● **TRY IT**
Report all lines of the records that contain "zijn".

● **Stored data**
#####
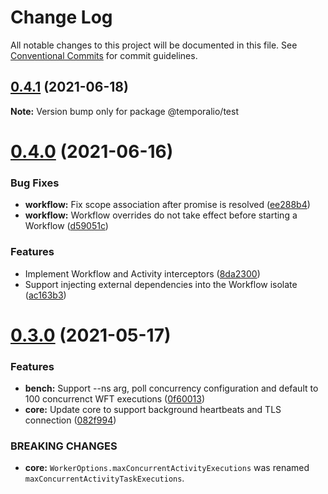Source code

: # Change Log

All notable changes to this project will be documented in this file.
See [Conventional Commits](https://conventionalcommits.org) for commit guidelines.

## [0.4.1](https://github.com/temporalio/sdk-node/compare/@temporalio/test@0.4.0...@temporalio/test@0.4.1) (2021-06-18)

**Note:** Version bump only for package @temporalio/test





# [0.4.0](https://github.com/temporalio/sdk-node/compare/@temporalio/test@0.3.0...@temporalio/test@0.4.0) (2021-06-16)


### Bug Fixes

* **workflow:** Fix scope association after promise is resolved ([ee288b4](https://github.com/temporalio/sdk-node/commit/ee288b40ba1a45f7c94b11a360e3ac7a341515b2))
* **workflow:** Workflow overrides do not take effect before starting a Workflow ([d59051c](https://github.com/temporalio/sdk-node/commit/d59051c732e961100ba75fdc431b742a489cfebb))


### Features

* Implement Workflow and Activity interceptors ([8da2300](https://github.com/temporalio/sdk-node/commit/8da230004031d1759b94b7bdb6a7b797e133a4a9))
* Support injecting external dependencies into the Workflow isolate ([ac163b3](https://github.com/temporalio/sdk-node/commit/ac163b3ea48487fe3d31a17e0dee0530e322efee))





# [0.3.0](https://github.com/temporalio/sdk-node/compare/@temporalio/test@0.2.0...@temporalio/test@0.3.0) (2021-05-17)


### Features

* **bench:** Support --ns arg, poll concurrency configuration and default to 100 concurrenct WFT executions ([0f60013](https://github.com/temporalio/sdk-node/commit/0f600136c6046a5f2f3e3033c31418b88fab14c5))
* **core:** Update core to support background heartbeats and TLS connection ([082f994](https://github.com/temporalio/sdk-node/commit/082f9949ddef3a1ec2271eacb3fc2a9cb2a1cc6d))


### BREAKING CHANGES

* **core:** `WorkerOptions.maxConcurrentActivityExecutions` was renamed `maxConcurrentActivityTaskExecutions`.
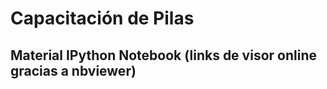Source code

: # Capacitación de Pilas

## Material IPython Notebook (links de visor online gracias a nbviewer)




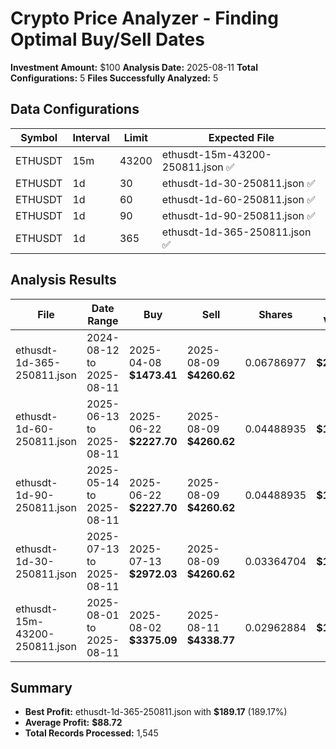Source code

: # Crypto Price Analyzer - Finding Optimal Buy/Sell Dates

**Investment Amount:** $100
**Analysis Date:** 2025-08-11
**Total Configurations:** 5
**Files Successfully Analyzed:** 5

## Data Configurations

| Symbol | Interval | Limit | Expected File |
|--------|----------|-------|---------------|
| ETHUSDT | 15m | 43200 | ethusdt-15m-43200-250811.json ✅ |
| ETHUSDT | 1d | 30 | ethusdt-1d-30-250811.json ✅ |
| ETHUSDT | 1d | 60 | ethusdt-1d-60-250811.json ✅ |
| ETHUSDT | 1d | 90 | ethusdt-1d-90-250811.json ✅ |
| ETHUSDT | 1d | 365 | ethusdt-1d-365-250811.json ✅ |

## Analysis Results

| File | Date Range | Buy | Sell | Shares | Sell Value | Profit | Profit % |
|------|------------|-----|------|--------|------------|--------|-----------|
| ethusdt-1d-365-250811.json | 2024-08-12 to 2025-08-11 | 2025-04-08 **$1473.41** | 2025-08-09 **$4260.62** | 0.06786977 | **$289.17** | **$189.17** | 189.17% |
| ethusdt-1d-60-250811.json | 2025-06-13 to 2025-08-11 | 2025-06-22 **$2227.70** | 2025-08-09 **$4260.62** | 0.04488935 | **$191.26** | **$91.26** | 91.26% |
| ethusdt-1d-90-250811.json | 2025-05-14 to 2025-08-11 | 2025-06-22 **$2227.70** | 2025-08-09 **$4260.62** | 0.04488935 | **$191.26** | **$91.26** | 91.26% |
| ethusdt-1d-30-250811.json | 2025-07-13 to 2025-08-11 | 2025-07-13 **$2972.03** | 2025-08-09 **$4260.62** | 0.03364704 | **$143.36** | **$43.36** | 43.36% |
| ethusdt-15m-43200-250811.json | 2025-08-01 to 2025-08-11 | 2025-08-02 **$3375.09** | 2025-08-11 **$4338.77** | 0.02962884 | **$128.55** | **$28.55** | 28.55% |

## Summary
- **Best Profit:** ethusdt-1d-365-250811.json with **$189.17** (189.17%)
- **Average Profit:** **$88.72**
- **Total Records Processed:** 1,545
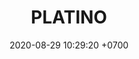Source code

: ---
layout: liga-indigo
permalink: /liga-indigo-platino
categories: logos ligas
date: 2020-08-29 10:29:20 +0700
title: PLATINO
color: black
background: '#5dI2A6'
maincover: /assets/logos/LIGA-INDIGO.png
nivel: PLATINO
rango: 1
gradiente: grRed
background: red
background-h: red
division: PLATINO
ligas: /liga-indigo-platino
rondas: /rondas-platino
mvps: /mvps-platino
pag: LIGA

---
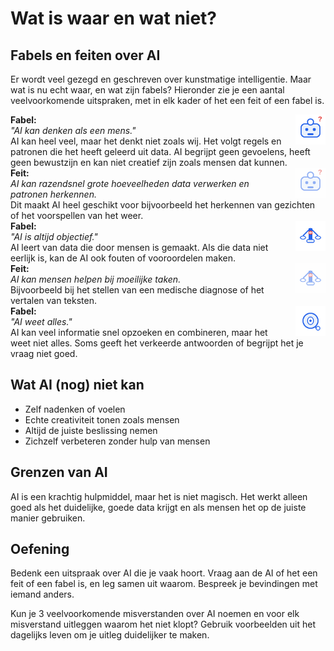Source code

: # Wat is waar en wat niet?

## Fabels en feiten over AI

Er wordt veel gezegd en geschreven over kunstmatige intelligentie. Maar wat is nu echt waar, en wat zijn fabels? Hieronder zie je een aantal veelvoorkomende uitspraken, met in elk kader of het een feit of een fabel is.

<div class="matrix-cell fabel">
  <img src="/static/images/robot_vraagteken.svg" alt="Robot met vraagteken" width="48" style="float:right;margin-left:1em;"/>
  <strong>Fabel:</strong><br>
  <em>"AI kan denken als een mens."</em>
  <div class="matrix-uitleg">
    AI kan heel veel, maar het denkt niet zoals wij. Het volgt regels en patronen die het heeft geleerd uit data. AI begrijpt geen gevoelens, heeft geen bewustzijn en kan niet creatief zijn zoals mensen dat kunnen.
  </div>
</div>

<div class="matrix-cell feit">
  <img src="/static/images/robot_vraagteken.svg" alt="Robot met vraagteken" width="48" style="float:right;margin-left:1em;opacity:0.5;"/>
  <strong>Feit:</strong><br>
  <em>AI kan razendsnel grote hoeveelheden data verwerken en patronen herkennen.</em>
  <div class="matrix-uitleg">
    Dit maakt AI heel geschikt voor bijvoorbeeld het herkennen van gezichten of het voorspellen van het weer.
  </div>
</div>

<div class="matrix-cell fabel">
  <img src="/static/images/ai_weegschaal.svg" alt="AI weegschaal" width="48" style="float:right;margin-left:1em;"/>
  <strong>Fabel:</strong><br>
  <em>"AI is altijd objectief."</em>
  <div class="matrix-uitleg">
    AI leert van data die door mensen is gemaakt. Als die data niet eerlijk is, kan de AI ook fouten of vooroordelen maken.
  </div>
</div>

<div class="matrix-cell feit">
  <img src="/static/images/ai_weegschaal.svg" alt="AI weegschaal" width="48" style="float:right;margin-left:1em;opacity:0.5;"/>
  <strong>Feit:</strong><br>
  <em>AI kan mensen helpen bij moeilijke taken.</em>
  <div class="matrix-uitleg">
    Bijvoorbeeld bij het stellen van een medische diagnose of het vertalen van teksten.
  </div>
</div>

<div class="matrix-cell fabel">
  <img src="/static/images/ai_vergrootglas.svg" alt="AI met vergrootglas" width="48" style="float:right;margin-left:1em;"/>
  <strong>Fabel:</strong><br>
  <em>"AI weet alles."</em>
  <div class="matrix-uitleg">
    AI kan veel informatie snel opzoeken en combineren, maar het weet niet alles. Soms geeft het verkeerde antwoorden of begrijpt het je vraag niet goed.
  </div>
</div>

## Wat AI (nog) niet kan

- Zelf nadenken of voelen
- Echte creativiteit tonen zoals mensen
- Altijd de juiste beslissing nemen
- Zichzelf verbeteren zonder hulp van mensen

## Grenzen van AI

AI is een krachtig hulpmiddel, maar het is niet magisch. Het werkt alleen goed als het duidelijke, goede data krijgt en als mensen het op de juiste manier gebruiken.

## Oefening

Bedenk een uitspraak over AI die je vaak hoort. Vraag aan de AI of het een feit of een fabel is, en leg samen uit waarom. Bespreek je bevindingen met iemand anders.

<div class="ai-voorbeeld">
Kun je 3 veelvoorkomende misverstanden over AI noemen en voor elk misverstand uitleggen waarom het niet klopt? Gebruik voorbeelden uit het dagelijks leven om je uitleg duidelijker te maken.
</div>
#####
● **WRITTEN REPLY**
Er wordt veel gezegd en geschreven over kunstmatige intelligentie. Maar wat is nu echt waar, en wat zijn fabels? Hieronder zie je een aantal veelvoorkomende uitspraken, met in elk kader of het een feit of een fabel is.
    AI kan heel veel, maar het denkt niet zoals wij. Het volgt regels en patronen die het heeft geleerd uit data. AI begrijpt geen gevoelens, heeft geen bewustzijn en kan niet creatief zijn zoals mensen dat kunnen.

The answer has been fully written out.